I'm working on moccasin style booties, socks and hats for them now and will make blankets for the fall. These babies are the first grands on both sides of the family and they are already getting so much stuff.

I know what you mean about choosing the pattern and the yarn - I've still got some WIP that I lost interest in.


----------



## galinipper (Apr 30, 2013)

thumper5316 said:


> I find it odd that the two who are the most accusatory regarding thinking for oneself can do nothing more than parrot talking points taken from liberal websites.


 That is so correct.
They blame the Koch brothers for destruction but never mention Soro's and Obama destruction.


----------



## west coast kitty (May 26, 2012)

Jokim said:


> That is so beautiful, CB. So very nice of you to dedicate it to Kitty. God love you!
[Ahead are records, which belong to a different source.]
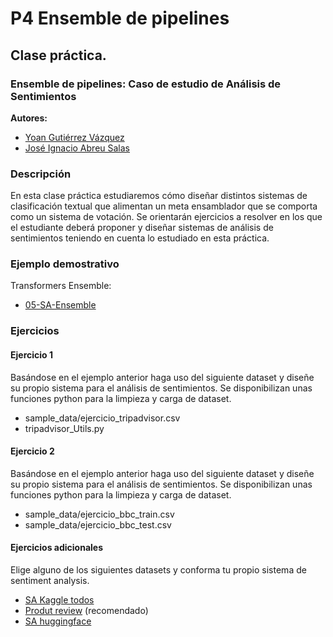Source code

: 
P4 Ensemble de pipelines
====================================

## **Clase práctica.**

### Ensemble de pipelines: Caso de estudio de Análisis de Sentimientos

**Autores:**

- [Yoan Gutiérrez Vázquez][yoan]
- [José Ignacio Abreu Salas][abreu]

### Descripción

En esta clase práctica estudiaremos cómo diseñar distintos sistemas de clasificación textual que alimentan un meta ensamblador que se comporta como un sistema de votación.
Se orientarán ejercicios a resolver en los que el estudiante deberá proponer y diseñar sistemas de análisis de sentimientos teniendo en cuenta lo estudiado en esta práctica.

### Ejemplo demostrativo

Transformers Ensemble:

- [05-SA-Ensemble]

### Ejercicios

#### Ejercicio 1

Basándose en el ejemplo anterior haga uso del siguiente dataset y diseñe su propio sistema para el análisis de sentimientos. Se disponibilizan unas funciones python para la limpieza y carga de dataset.

- sample_data/ejercicio_tripadvisor.csv
- tripadvisor_Utils.py

#### Ejercicio 2

Basándose en el ejemplo anterior haga uso del siguiente dataset y diseñe su propio sistema para el análisis de sentimientos. Se disponibilizan unas funciones python para la limpieza y carga de dataset.

- sample_data/ejercicio_bbc_train.csv
- sample_data/ejercicio_bbc_test.csv

#### Ejercicios adicionales

Elige alguno de los siguientes datasets y conforma tu propio sistema de sentiment analysis.

- [SA Kaggle todos][kaggle]
- [Produt review][product] (recomendado)
- [SA huggingface][huggingface]

[huggingface]: https://huggingface.co/datasets?search=sentiment
[product]: https://www.kaggle.com/arbazkhan971/product-sentiment-analysis
[kaggle]: https://www.kaggle.com/search?q=sentiment+analysis+in%3Adatasets

[05-SA-Ensemble]: https://github.com/TeachingTextMining/TextClassification/tree/main/05-SA-Ensemble


[yoan]: https://orcid.org/0000-0002-4052-7427
[abreu]: https://orcid.org/0000-0002-4637-4206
Sorry Jokim - this very special dedication is for KPG


----------



## WendyBee (Nov 17, 2012)

There is this weird thing in my living room that keeps moving. It`s been so long since I have seen it, I can`t quite remember what it is.
Oh yes now I remember.....it`s my ceiling fan!!!
Hooray spring is finally here!!!!


----------



## west coast kitty (May 26, 2012)

theyarnlady said:


> Yesterday in the 60's today snow flurries. when will it end.
> 
> Should not tell this as hubby ask me not to but can't stand it any more will not tell everything.
> 
> ...


I'm so thrilled for you Yarnie! Wonderful news and I'm so happy that you've got this security.


----------



## bonbf3 (Dec 20, 2011)

galinipper said:


> Thanks for the friendship flags WCK. I feel the same also...Thanks to all the regulars that posts here, you are all truely a beautiful group of supportive, intelligent, talented, responsible, funny, honest, sweet, thankful, giving, trusting and helpful. You deserve to be told this everyday, not that you need to be reminded, just that you deserve it.
> Tried to read some of the posts,I cracked up at the coffin equipped with a pc, I think you done that WCK, Your grand twins are precious Thumper, love the swaddlers KC, and now I see Windy is doing a mammoth afgan and it looks fantastic. Maybe a good name would be afgrand.
> Husband and crew are leaving for Ohio this Fri. to move a stainless steel mill, so I've been busy helping in the preparations. It was 60 degree yesterday and 46 today. Yippeeeeee.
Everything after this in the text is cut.